会えて良かった
  と思える人

2002年4月執筆
 「あなたに会えて良かった」

 この言葉の意味は何でしょう?

 まあ、「良かった」という表現の意味が人によって違うでしょうし、言葉とその背後の気持ちは別物ということもあります。例えば、それが皮肉だったり、お世辞だったり、懇願だったり、よく聞いてみると似た響きの外国語だったり(それはない)。

 言葉通りの「良かった」にしても、物をくれる、甘えさせてくれる、愚痴を聞いてくれる、世話をしてくれる、シバいてくれる(?)など、要は「心身的に心地よく感じるようにしてくれる」ことと思う人もいるでしょう。

 でも、私が感じる「会えて良かった人」は「気づきのきっかけを与えてくれた人」です。

 映画でもよくありますよね。悩んでる主人公が通りがかりの他人の一言にハッと閃き、いきなり握手しながら「ありがとう、助かったよ」とか言って走り出すシーン。言われた通りがかりの人はポカンとしてるけど。

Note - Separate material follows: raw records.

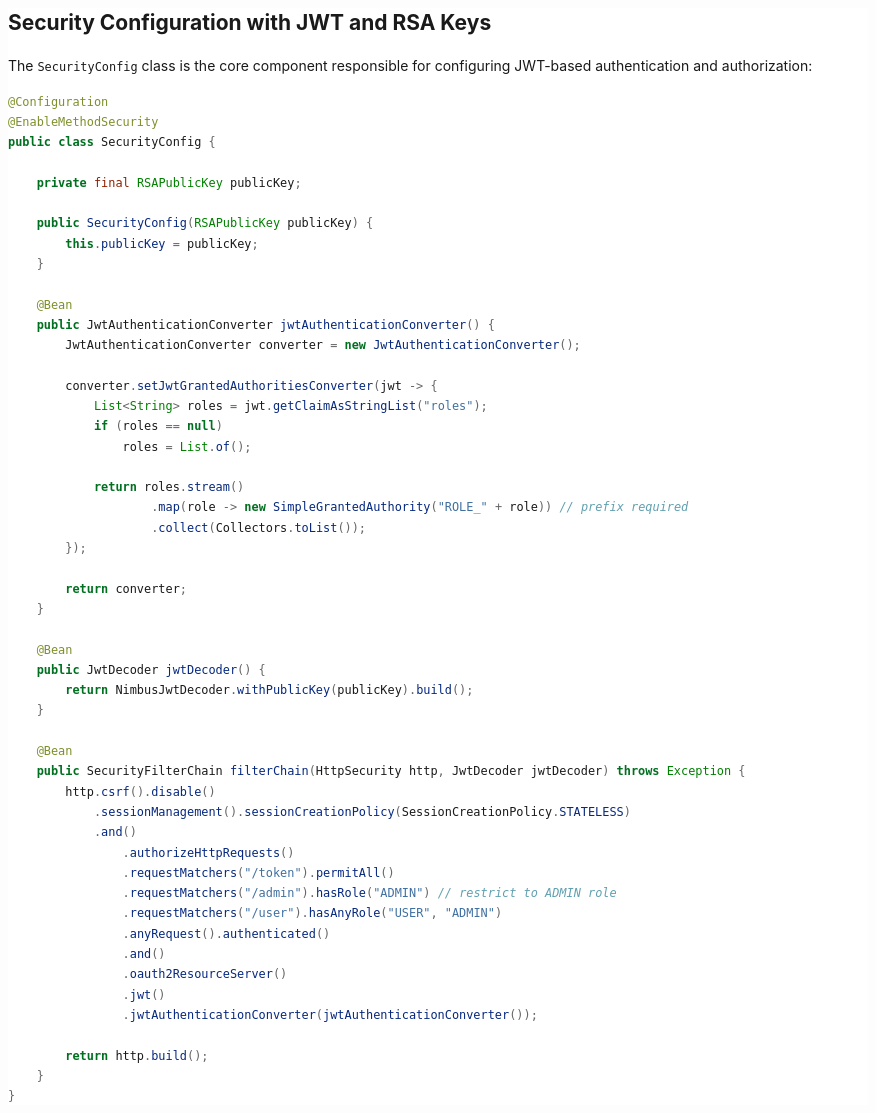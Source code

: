 ## Security Configuration with JWT and RSA Keys

The `SecurityConfig` class is the core component responsible for configuring JWT-based authentication and authorization:

```java
@Configuration
@EnableMethodSecurity
public class SecurityConfig {

    private final RSAPublicKey publicKey;

    public SecurityConfig(RSAPublicKey publicKey) {
        this.publicKey = publicKey;
    }

    @Bean
    public JwtAuthenticationConverter jwtAuthenticationConverter() {
        JwtAuthenticationConverter converter = new JwtAuthenticationConverter();

        converter.setJwtGrantedAuthoritiesConverter(jwt -> {
            List<String> roles = jwt.getClaimAsStringList("roles");
            if (roles == null)
                roles = List.of();

            return roles.stream()
                    .map(role -> new SimpleGrantedAuthority("ROLE_" + role)) // prefix required
                    .collect(Collectors.toList());
        });

        return converter;
    }

    @Bean
    public JwtDecoder jwtDecoder() {
        return NimbusJwtDecoder.withPublicKey(publicKey).build();
    }

    @Bean
    public SecurityFilterChain filterChain(HttpSecurity http, JwtDecoder jwtDecoder) throws Exception {
        http.csrf().disable()
            .sessionManagement().sessionCreationPolicy(SessionCreationPolicy.STATELESS)
            .and()
                .authorizeHttpRequests()
                .requestMatchers("/token").permitAll()
                .requestMatchers("/admin").hasRole("ADMIN") // restrict to ADMIN role
                .requestMatchers("/user").hasAnyRole("USER", "ADMIN")
                .anyRequest().authenticated()
                .and()
                .oauth2ResourceServer()
                .jwt()
                .jwtAuthenticationConverter(jwtAuthenticationConverter());

        return http.build();
    }
}
```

 これまでに私が会えて良かったと思える人は結構沢山います。色々な気づきを私に与えてくれました。最初のうちは「こういう考え方もあるんじゃない?」とサポーティブに気づきを与えてくれる人が多かったです。しかし、それ以上に会えて良かったと思える人は、自分にトラウマを呼び起こし、苦しくしてくれる人です。

 どうしようもない自己嫌悪の苦しさの中での気づきがあれば、自分の人生が大きく変わるかも知れません。嫌な自分をキープしてきた理由がわかれば、嫌な自分を止めることもできるのです。

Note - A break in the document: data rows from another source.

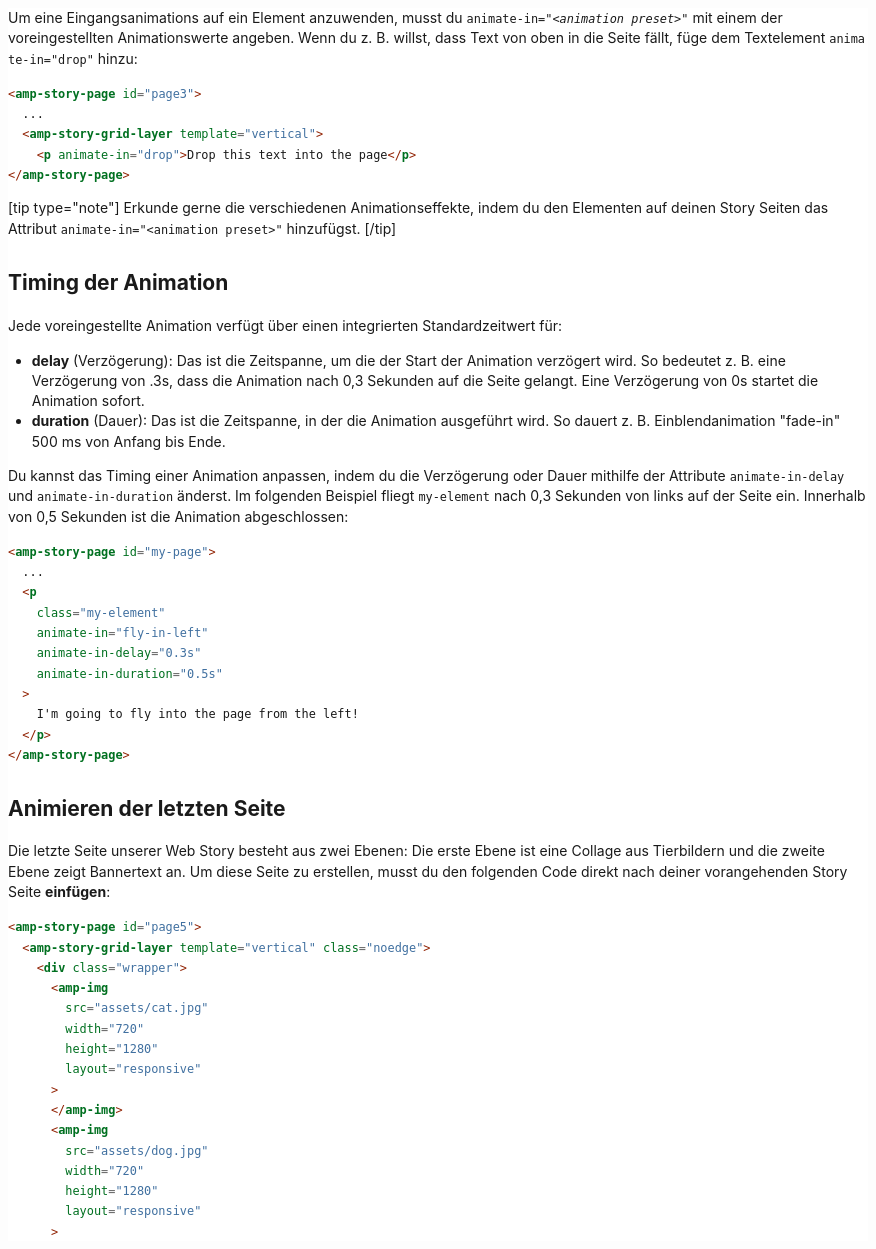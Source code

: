 Um eine Eingangsanimations auf ein Element anzuwenden, musst du <code>animate-in="<em>&lt;animation preset></em>"</code> mit einem der voreingestellten Animationswerte angeben. Wenn du z. B. willst, dass Text von oben in die Seite fällt, füge dem Textelement `animate-in="drop"` hinzu:

```html
<amp-story-page id="page3">
  ...
  <amp-story-grid-layer template="vertical">
    <p animate-in="drop">Drop this text into the page</p>
</amp-story-page>
```

[tip type="note"] Erkunde gerne die verschiedenen Animationseffekte, indem du den Elementen auf deinen Story Seiten das Attribut `animate-in="<animation preset>"` hinzufügst. [/tip]

## Timing der Animation

Jede voreingestellte Animation verfügt über einen integrierten Standardzeitwert für:

- **delay** (Verzögerung): Das ist die Zeitspanne, um die der Start der Animation verzögert wird. So bedeutet z. B. eine Verzögerung von .3s, dass die Animation nach 0,3 Sekunden auf die Seite gelangt. Eine Verzögerung von 0s startet die Animation sofort.
- **duration** (Dauer): Das ist die Zeitspanne, in der die Animation ausgeführt wird. So dauert z. B. Einblendanimation "fade-in" 500 ms von Anfang bis Ende.

Du kannst das Timing einer Animation anpassen, indem du die Verzögerung oder Dauer mithilfe der Attribute `animate-in-delay` und `animate-in-duration` änderst. Im folgenden Beispiel fliegt `my-element` nach 0,3 Sekunden von links auf der Seite ein. Innerhalb von 0,5 Sekunden ist die Animation abgeschlossen:

```html
<amp-story-page id="my-page">
  ...
  <p
    class="my-element"
    animate-in="fly-in-left"
    animate-in-delay="0.3s"
    animate-in-duration="0.5s"
  >
    I'm going to fly into the page from the left!
  </p>
</amp-story-page>
```

## Animieren der letzten Seite

Die letzte Seite unserer Web Story besteht aus zwei Ebenen: Die erste Ebene ist eine Collage aus Tierbildern und die zweite Ebene zeigt Bannertext an. Um diese Seite zu erstellen, musst du den folgenden Code direkt nach deiner vorangehenden Story Seite **einfügen**:

```html
<amp-story-page id="page5">
  <amp-story-grid-layer template="vertical" class="noedge">
    <div class="wrapper">
      <amp-img
        src="assets/cat.jpg"
        width="720"
        height="1280"
        layout="responsive"
      >
      </amp-img>
      <amp-img
        src="assets/dog.jpg"
        width="720"
        height="1280"
        layout="responsive"
      >
```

 最近ろくなヤツに会わないなぁ・・・とお嘆きのあなた!
 もう少しましな人間っていないのかねぇ・・・とお困りのあなた!
 ぢつは「あなたに会えて良かった」と思える人に会う方法があるのでぃす!

 まず、悩んでなければいけません。苦しんでなければなりません。
 もし、今が幸せなら、そういう場から逃げ出すことが必要です。仲の良い友達とケンカ別れをし、自分を傷つけそうな人とツルンでみるのも良いでしょう。セクハラ系オヤジギャグを連発して、部下から完全無視されることも良いでしょう。
 自分のトラウマを揺さぶり、傷を深くしてくれる人がいれば、その人こそ「会えて良かった人」になる可能性を秘めているのでぃす。

 あとは気づきが起こるまで苦しみの海に身を沈めるだけです。
 ただし、自己カウンセリングという自衛手段がない人は、おぼれる前にカウンセリングを受けに行くことをお薦めします。

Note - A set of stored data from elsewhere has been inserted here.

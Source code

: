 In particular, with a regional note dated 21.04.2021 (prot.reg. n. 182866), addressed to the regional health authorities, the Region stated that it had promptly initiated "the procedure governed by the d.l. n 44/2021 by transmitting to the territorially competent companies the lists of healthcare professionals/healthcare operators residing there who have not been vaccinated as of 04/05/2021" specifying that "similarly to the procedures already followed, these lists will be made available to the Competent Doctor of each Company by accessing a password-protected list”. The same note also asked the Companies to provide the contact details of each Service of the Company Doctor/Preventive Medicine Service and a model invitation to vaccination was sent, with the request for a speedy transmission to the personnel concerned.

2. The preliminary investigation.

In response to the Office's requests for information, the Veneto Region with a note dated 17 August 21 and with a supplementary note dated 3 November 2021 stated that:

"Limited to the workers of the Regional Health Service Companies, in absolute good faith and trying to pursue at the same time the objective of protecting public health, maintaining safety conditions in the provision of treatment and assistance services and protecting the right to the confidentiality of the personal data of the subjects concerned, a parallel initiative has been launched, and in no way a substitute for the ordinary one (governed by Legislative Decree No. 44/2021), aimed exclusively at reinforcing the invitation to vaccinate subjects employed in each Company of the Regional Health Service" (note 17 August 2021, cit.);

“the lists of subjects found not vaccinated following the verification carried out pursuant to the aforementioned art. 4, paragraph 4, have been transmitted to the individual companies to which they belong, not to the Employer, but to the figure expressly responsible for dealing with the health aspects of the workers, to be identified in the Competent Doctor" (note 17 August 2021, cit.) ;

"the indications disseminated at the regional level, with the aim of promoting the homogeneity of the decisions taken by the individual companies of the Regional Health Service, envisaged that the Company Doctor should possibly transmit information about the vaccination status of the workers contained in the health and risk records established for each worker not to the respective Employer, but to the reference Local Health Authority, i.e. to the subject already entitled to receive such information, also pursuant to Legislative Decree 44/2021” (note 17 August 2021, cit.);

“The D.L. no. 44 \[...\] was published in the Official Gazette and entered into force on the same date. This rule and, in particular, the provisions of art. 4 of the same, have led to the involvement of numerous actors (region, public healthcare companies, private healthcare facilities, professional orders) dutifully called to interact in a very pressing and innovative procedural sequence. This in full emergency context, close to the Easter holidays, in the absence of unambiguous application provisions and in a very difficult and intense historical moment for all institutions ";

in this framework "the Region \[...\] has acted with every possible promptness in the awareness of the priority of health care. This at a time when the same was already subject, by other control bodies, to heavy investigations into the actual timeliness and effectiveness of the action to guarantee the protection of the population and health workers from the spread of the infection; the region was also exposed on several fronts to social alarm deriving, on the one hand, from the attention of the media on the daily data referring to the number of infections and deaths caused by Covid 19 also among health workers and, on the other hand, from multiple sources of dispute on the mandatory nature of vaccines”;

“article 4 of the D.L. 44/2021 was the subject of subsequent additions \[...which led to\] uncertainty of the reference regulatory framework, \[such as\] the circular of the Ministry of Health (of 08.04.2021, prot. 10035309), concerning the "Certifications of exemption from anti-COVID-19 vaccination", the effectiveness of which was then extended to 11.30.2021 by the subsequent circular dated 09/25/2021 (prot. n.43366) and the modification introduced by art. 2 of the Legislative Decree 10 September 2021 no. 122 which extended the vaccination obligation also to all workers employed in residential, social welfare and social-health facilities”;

 深い傷の奥に自分自身の未解決課題を見つけ、それを解決できれば、心から「あなたに会えて良かった」と思えるでぃしょう。
 わけのわからない相手は、あなたを変態扱いしてるかも知れませんが(^-^;)。
 
 問題解決の過程で、一時的に相手を恨んだとしても、最終的には自分で課題を見つけ解決し、相手に感謝することができる。そういう自分自身を感じると、ちょっと得した気分(^-^)。